Police officers are not always fair or considerate of civil rights during interrogations. As a suspect in custody, it is up to you to protect yourself from infringements upon your rights. Knowing what to expect, what to do, and who to turn to for trustworthy advice can make a big difference to your criminal case in Pennsylvania. From the moment of your arrest to the final hearing, your actions and choices matter to your overall well-being.
Before police can arrest a suspect, they must have probable cause to do so. Police offers need a reasonable belief that the suspect has committed a crime. Otherwise, it is unlawful to make an arrest without a warrant. Warrants do not require probable cause; but the warrant must establish that the person the warrant names committed the crime. Similarly, police may stop someone to question him or her on the streets, but may only do so under a good faith belief that a crime involved the person.
Even if an officer does not have probable cause or a warrant for your arrest or questioning, comply with commands and do not resist arrest. You may calmly ask the reason for the interrogation or arrest, and tell the officers they do not have probable cause to make the arrest, but you should never resist an arrest. Instead, stay calm and polite and obey all commands. Do not answer questions or admit any guilt. Instead, wait for the opportunity to call a criminal defense lawyer, and decline answering questions until your attorney is present.
A Miranda warning is a requirement of the United States Constitution. It states that once police detain an individual (either upon arrest or any time prior to questioning), they must give certain warnings to the detainee. It is unlawful for police to begin an interrogation without first giving the detainee his or her Miranda warning. Police must give the warning in full. It typically starts with, “You have the right to remain silent.”
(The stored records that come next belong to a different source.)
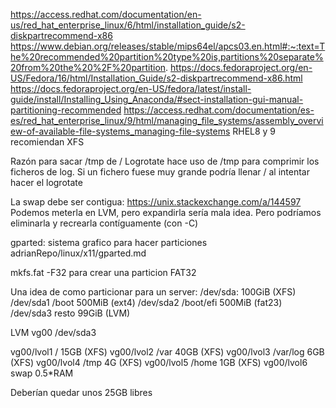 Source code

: https://access.redhat.com/documentation/en-us/red_hat_enterprise_linux/6/html/installation_guide/s2-diskpartrecommend-x86
https://www.debian.org/releases/stable/mips64el/apcs03.en.html#:~:text=The%20recommended%20partition%20type%20is,partitions%20separate%20from%20the%20%2F%20partition.
https://docs.fedoraproject.org/en-US/Fedora/16/html/Installation_Guide/s2-diskpartrecommend-x86.html
https://docs.fedoraproject.org/en-US/fedora/latest/install-guide/install/Installing_Using_Anaconda/#sect-installation-gui-manual-partitioning-recommended
https://access.redhat.com/documentation/es-es/red_hat_enterprise_linux/9/html/managing_file_systems/assembly_overview-of-available-file-systems_managing-file-systems
  RHEL8 y 9 recomiendan XFS

Razón para sacar /tmp de /
Logrotate hace uso de /tmp para comprimir los ficheros de log. Si un fichero fuese muy grande podría llenar / al intentar hacer el logrotate

La swap debe ser contigua: https://unix.stackexchange.com/a/144597
Podemos meterla en LVM, pero expandirla sería mala idea. Pero podríamos eliminarla y recrearla contíguamente (con -C)


gparted: sistema grafico para hacer particiones
adrianRepo/linux/x11/gparted.md


mkfs.fat -F32
  para crear una particion FAT32



Una idea de como particionar para un server:
/dev/sda: 100GiB (XFS)
/dev/sda1 /boot 500MiB (ext4)
/dev/sda2 /boot/efi 500MiB (fat23)
/dev/sda3 resto 99GiB (LVM)

LVM vg00 /dev/sda3

vg00/lvol1 / 15GB (XFS)
vg00/lvol2 /var 40GB (XFS)
vg00/lvol3 /var/log 6GB (XFS)
vg00/lvol4 /tmp 4G (XFS)
vg00/lvol5 /home 1GB (XFS)
vg00/lvol6 swap 0.5*RAM

Deberían quedar unos 25GB libres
The Miranda warning lists a person in custody’s right to refuse to speak to police. It also explains that should the detainee choose to say anything or answer interrogation questions, the officers will have the ability to use what the detainee says against him or her in a court of law. Miranda rights also inform the detainee of his or her right to an attorney. It explains that if the detainee cannot afford an attorney, the courts will appoint a public defender.
If police fail to give the Miranda warning prior to asking a detainee questions or beginning an interrogation, they cannot use any answers or information given during the session against the detainee during a criminal trial. A prosecutor may still bring charges against the suspect, but the prosecutor cannot use any evidence gathered during questioning as evidence against the suspect.
The Right to Remain Silent
Take your Miranda rights seriously. Do not answer any police interrogation questions if you believe something you say could incriminate you. Note, however: you must give your name if police ask for it. Give your name, but do not feel pressured to respond beyond your name. Even if police promise leniency or say something is off the record, wait until you have an attorney present to answer interrogation questions while in custody.
It is unlawful for police to use coercion – either physical or psychological – during interrogations. Any evidence that comes from coercion is inadmissible during a trial. It is legal, however, for police to lie, deceive, trick, and use non-coercive tactics in an effort to obtain a confession. Be wary during police interrogations, and keep your right to remain silent in mind. It is always in your best interests to discuss your situation with a criminal defense lawyer before agreeing to answer questions in a police interrogation.